Task goal:
Which lines of the listing below contain the word "started"? Copy each of them.

Supplied records:

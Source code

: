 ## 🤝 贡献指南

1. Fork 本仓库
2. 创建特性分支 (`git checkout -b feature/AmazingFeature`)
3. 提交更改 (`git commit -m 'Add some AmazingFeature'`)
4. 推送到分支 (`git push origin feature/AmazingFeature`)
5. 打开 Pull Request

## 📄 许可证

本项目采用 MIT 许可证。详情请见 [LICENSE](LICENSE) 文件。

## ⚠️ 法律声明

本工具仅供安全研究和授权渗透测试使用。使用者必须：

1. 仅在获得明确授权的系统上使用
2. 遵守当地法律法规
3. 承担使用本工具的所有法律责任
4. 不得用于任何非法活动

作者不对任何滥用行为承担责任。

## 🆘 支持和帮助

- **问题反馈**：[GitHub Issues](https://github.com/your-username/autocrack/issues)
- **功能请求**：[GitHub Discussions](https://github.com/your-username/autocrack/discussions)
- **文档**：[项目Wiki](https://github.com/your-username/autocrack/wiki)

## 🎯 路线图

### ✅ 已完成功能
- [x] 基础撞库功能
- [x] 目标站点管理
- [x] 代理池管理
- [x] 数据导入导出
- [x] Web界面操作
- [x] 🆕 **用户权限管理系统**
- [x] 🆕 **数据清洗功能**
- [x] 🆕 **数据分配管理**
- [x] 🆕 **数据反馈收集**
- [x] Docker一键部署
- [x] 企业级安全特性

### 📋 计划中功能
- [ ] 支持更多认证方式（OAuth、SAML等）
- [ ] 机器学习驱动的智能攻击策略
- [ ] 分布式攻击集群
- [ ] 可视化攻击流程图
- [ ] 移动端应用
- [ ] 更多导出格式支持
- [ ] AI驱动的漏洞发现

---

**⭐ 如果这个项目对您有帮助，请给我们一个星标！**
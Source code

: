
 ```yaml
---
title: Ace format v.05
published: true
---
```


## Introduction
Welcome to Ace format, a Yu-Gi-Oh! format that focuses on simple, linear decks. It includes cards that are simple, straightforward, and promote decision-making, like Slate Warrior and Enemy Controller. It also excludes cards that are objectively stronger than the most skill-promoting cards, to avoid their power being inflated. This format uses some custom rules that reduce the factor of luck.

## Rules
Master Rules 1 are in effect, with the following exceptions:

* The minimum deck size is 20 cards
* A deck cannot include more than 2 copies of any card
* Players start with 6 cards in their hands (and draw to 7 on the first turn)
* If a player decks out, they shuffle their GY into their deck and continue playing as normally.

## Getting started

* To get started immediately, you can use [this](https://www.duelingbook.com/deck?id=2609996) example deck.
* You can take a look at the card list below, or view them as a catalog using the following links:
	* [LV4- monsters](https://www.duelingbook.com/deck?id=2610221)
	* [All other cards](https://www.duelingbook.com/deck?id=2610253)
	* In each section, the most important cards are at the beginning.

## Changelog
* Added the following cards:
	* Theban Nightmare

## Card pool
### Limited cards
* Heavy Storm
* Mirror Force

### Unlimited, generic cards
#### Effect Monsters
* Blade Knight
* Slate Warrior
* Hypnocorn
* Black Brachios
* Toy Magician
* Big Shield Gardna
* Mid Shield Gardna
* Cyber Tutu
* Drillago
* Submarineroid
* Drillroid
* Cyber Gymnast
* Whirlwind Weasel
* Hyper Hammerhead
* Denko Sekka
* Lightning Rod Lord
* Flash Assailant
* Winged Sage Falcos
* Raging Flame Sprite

Completed task:
## Getting started
* To get started immediately, you can use [this](https://www.duelingbook.com/deck?id=2609996) example deck.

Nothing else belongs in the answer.